The Co-op report also found that credit union competitors are leveraging payments to gain daily relevance and increase wallet share.
“Thirty-four percent of respondents report looking outside their current financial relationships for products that meet their needs. And 44% of consumers would start a new relationship for a superior product value proposition,” the report stated. “In fact, respondents who use a digital payment product indicated they would increase the number of products they use by 60%.”
Why Payments Matter
Referencing a recent Accenture report, Co-op noted that “80% of people’s interactions with their financial institution are through payments. Payments represent the hub around which all other financial activities orbit — including deposits, transactions and lending.”
While the report found that credit unions are the preferred PFR for members who are in financial trouble or ready to retire, fintechs lead in the following segments: career starters, young families and “those looking to get ahead.”

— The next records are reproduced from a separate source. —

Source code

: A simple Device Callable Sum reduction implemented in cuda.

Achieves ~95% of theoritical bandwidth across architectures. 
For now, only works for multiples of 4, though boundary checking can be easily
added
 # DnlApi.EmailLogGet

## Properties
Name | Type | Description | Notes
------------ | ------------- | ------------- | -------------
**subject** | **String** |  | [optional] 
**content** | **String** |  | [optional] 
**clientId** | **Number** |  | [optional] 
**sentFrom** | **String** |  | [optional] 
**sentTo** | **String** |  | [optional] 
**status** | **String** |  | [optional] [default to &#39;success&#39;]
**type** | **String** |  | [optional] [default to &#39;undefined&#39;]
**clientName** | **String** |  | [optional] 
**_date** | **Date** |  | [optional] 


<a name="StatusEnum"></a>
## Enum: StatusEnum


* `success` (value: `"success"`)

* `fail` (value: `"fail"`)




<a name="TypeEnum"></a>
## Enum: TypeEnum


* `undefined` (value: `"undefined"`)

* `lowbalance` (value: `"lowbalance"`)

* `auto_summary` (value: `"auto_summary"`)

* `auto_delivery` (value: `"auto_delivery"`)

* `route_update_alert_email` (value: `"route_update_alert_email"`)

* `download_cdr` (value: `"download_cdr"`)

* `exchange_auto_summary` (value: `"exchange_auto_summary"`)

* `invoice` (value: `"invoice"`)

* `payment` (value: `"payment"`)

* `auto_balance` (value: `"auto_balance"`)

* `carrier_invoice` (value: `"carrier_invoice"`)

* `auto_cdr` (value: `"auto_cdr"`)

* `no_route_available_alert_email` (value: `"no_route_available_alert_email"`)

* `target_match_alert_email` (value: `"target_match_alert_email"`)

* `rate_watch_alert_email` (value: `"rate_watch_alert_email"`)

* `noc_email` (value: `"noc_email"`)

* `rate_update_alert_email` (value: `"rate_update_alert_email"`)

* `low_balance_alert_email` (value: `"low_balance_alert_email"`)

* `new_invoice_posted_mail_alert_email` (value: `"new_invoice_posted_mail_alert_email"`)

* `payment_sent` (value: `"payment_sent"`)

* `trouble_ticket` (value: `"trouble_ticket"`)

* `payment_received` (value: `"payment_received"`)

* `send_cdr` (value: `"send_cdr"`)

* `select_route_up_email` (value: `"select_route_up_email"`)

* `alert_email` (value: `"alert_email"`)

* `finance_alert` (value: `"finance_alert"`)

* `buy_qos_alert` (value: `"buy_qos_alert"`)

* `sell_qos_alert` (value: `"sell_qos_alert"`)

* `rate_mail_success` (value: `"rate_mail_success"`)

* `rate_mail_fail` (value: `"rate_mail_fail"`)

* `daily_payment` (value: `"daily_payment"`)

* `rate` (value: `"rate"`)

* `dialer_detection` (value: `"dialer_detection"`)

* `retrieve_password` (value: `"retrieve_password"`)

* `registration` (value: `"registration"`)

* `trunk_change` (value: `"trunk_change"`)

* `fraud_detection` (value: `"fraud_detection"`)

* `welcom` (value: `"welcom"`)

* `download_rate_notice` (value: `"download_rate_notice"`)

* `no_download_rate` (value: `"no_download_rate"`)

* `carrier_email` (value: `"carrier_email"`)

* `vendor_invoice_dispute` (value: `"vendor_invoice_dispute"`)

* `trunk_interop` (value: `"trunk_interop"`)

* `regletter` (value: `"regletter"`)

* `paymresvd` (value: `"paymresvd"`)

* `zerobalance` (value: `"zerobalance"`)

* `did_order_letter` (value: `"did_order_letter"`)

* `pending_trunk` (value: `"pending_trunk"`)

One anonymous chief strategy officer of a $1 billion credit union noted in the report: “For decades [we’ve said that] we’re the cheap, low-cost provider of everything you want. Our vision document will change. What can we try that will be completely different?”
The solution offered in the report has three variables: Know your members like never before; be their choice for every moment; and embrace the power of connection.
“Credit unions should pursue a multi-dimensional segmentation strategy that considers traditional, demographic-based market segmentation (e.g., gender, age, wealth tier, marital status, geography), coupled with a needs-based segmentation that incorporates life events, lifestyles and a mix of solutions that address both,” the report noted. “The key lies in activating a strategy of ‘Lifestyle Enablement’ — creating active, daily engagement with your members aimed at serving their financial well-being.”
Competition for credit union member wallet share is not new as many credit unions have long battled regional and big banks for business. Fintechs that don’t necessarily subscribe to the “people helping people” ethos, however, are forcing credit unions to evolve or lose market share.
“The best way to activate daily engagement is by offering digital payment options, while creating financial transparency and helping members take control of their own financial lives. There is ample opportunity for credit unions to ‘future proof’ their economic and service models,” the report continued. “With the support of strategic industry partners with the expertise and ability to provide consultative advice and the right solution set, credit unions can design a modern member experience that will help them grow and maintain their member base while increasing operational efficiencies to propel credit union growth.”
Certain credit unions, the report offered, are taking proactive steps to ensure that they not only keep members but gain new ones.
The $493 million Jackson, Mich.-based American 1 Credit Union, for example, implemented its “Entrepreneurial Operating System” during the pandemic. This move allowed leadership to “practice agility and make quicker decisions about people, strategy, systems and processes.”
The report further stated: “The credit union of tomorrow will have personal relationships at the center, with compelling digital-branch services and products and strong data security and protection protocols built in.”
Credit unions, the report contended, already hold “strong incumbent advantages,” including that “they are their members’ most highly valued providers, offering outstanding service, trusted advice and secure banking solutions.”
By introducing market-leading digital technology and services, the report stated that “credit unions are well-positioned to offer the broader marketplace a value proposition that would serve as a compelling alternative to the digital-only brands.”